Your selfie might not be your bestie, so always think before you share.
That was the critical lesson repeated by social media experts examining child safety online at a round-table discussion in Johannesburg hosted by Google and other stakeholders ahead of National Child Protection Week.
Just because something is trending, funny or controversial does not mean it should be shared, the gathering heard on Tuesday.
Google Africa's head of governmental affairs and public policy, Fortune Sibanda, said it was important to continuously mitigate the risks that children are exposed to when using the internet, particularly social media.
"We cannot ignore … that children are online with us. We must then build the necessary checks and balances. Social media on its own is not harmful; what human beings put on it can be harmful though," said Sibanda.
"It’s important to think before you post. When you post online you are posting to the world. That's what we want our young ones to grasp."
Google Africa, Media Monitoring Africa (MMA) and other stakeholders have devised a digital literacy programme called Web Rangers, which is designed to let young people gain critical skills and knowledge about online safety. The programme encourages young digital citizens to use the internet responsibly.

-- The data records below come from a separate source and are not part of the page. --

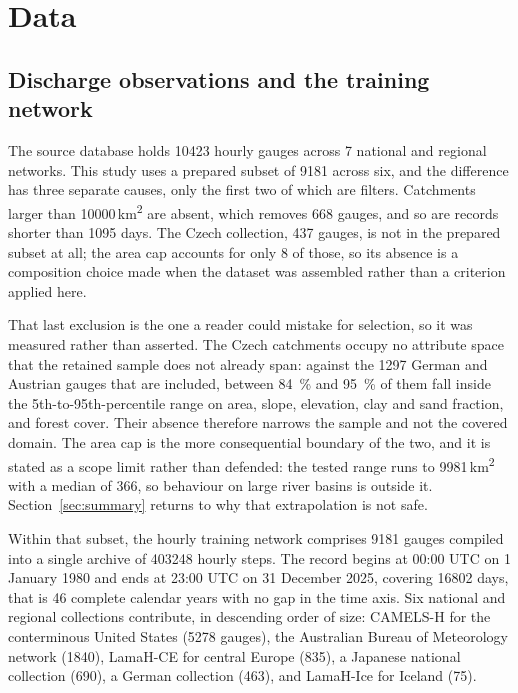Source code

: \section{Data}\label{sec:data}

\subsection{Discharge observations and the training network}

The source database holds \num{10423} hourly gauges across 7 national and regional networks. This study uses a prepared subset of \num{9181} across six, and the difference has three separate causes, only the first two of which are filters. Catchments larger than \num{10000}\,\si{\km\squared} are absent, which removes \num{668} gauges, and so are records shorter than \num{1095} days. The Czech collection, \num{437} gauges, is not in the prepared subset at all; the area cap accounts for only \num{8} of those, so its absence is a composition choice made when the dataset was assembled rather than a criterion applied here.

That last exclusion is the one a reader could mistake for selection, so it was measured rather than asserted. The Czech catchments occupy no attribute space that the retained sample does not already span: against the \num{1297} German and Austrian gauges that are included, between \SI{84}{\percent} and \SI{95}{\percent} of them fall inside the 5th-to-95th-percentile range on area, slope, elevation, clay and sand fraction, and forest cover. Their absence therefore narrows the sample and not the covered domain. The area cap is the more consequential boundary of the two, and it is stated as a scope limit rather than defended: the tested range runs to \num{9981}\,\si{\km\squared} with a median of \num{366}, so behaviour on large river basins is outside it. Section~\ref{sec:summary} returns to why that extrapolation is not safe.

Within that subset, the hourly training network comprises \num{9181} gauges compiled into a single archive of
\num{403248} hourly steps. The record begins at 00:00 UTC on 1 January 1980 and ends at
23:00 UTC on 31 December 2025, covering \num{16802} days, that is \num{46} complete
calendar years with no gap in the time axis. Six national and regional collections contribute, in descending order of
size: CAMELS-H for the conterminous United States (\num{5278} gauges), the Australian
Bureau of Meteorology network (\num{1840}), LamaH-CE for central Europe (\num{835}), a
Japanese national collection (\num{690}), a German collection (\num{463}), and LamaH-Ice for
Iceland (\num{75}).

MMA's initiative, called Hashplay, is a website designed to help children make informed decisions online to protect themselves - such as keeping one's full name, address, cellphone number or school name off social media networks.

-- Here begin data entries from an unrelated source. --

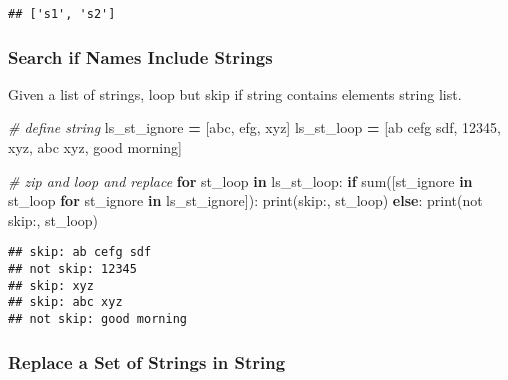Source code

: \documentclass[
]{book}
\newenvironment{Shaded}{\begin{snugshade}}{\end{snugshade}}
\newcommand{\BuiltInTok}[1]{#1}
\newcommand{\CommentTok}[1]{\textcolor[rgb]{0.56,0.35,0.01}{\textit{#1}}}
\newcommand{\ControlFlowTok}[1]{\textcolor[rgb]{0.13,0.29,0.53}{\textbf{#1}}}
\newcommand{\KeywordTok}[1]{\textcolor[rgb]{0.13,0.29,0.53}{\textbf{#1}}}
\newcommand{\NormalTok}[1]{#1}
\newcommand{\OperatorTok}[1]{\textcolor[rgb]{0.81,0.36,0.00}{\textbf{#1}}}
\newcommand{\StringTok}[1]{\textcolor[rgb]{0.31,0.60,0.02}{#1}}
\begin{document}
\begin{verbatim}
## ['s1', 's2']
\end{verbatim}

\hypertarget{search-if-names-include-strings}{%
\subsubsection{Search if Names Include Strings}\label{search-if-names-include-strings}}

Given a list of strings, loop but skip if string contains elements string list.

\begin{Shaded}
\begin{Highlighting}[]
\CommentTok{\# define string}
\NormalTok{ls\_st\_ignore }\OperatorTok{=}\NormalTok{ [}\StringTok{\textquotesingle{}abc\textquotesingle{}}\NormalTok{, }\StringTok{\textquotesingle{}efg\textquotesingle{}}\NormalTok{, }\StringTok{\textquotesingle{}xyz\textquotesingle{}}\NormalTok{]}
\NormalTok{ls\_st\_loop }\OperatorTok{=}\NormalTok{ [}\StringTok{\textquotesingle{}ab cefg sdf\textquotesingle{}}\NormalTok{, }\StringTok{\textquotesingle{}12345\textquotesingle{}}\NormalTok{, }\StringTok{\textquotesingle{}xyz\textquotesingle{}}\NormalTok{, }\StringTok{\textquotesingle{}abc xyz\textquotesingle{}}\NormalTok{, }\StringTok{\textquotesingle{}good morning\textquotesingle{}}\NormalTok{]}

\CommentTok{\# zip and loop and replace}
\ControlFlowTok{for}\NormalTok{ st\_loop }\KeywordTok{in}\NormalTok{ ls\_st\_loop:}
  \ControlFlowTok{if} \BuiltInTok{sum}\NormalTok{([st\_ignore }\KeywordTok{in}\NormalTok{ st\_loop }\ControlFlowTok{for}\NormalTok{ st\_ignore }\KeywordTok{in}\NormalTok{ ls\_st\_ignore]):}
    \BuiltInTok{print}\NormalTok{(}\StringTok{\textquotesingle{}skip:\textquotesingle{}}\NormalTok{, st\_loop)}
  \ControlFlowTok{else}\NormalTok{:}
    \BuiltInTok{print}\NormalTok{(}\StringTok{\textquotesingle{}not skip:\textquotesingle{}}\NormalTok{, st\_loop)}
\end{Highlighting}
\end{Shaded}

\begin{verbatim}
## skip: ab cefg sdf
## not skip: 12345
## skip: xyz
## skip: abc xyz
## not skip: good morning
\end{verbatim}

\hypertarget{replace-a-set-of-strings-in-string}{%
\subsubsection{Replace a Set of Strings in String}\label{replace-a-set-of-strings-in-string}}
\end{document}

"Think before you click, share, retweet or like. Be careful who you trust. Treat people the way you want to be treated. Remain true to yourself and don't allow your standards to be altered by other's rude behaviour online," advises the Hashplay website.

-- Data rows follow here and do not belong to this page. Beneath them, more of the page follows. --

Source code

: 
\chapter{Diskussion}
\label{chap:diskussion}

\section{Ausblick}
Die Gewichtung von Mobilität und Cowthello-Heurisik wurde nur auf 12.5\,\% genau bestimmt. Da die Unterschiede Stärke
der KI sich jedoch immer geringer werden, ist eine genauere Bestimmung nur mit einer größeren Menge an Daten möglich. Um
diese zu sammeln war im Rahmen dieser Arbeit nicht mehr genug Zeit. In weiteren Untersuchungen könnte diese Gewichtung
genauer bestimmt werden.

"Your selfie might not be your bestie: posting evidence of your illegal behaviour online is like shooting yourself in the foot."
Posting anything online was like holding up a billboard, said MMA director William Bird. He said when a politician or influential public figure made a direct threat to someone, it encouraged others to engage in cyberbullying and trolling.
Delegates at the round-table event discussed incorporating social media safety guidelines into school codes of conduct.
"People think they can do whatever they want in these spaces. They spread awful things - sometimes unintentionally, but still harmful," said Bird.
"A number of real-life issues present themselves online - like racism, sexism, misogyny and ... abusive material. That's why we work with schools in Gauteng, Free State and the Western Cape to try and teach them about safety online."
MMA also advises young people to ignore, block and report any form of bullying or content that makes them uncomfortable.
"Don't respond to the bully. If they don't get a response, they may get bored and go away. Don't retaliate - bullies must not turn you into a bully. Block them. Tell someone and keep the evidence, in case you need to report them to authorities," advises the organisation in their online safety guidelines.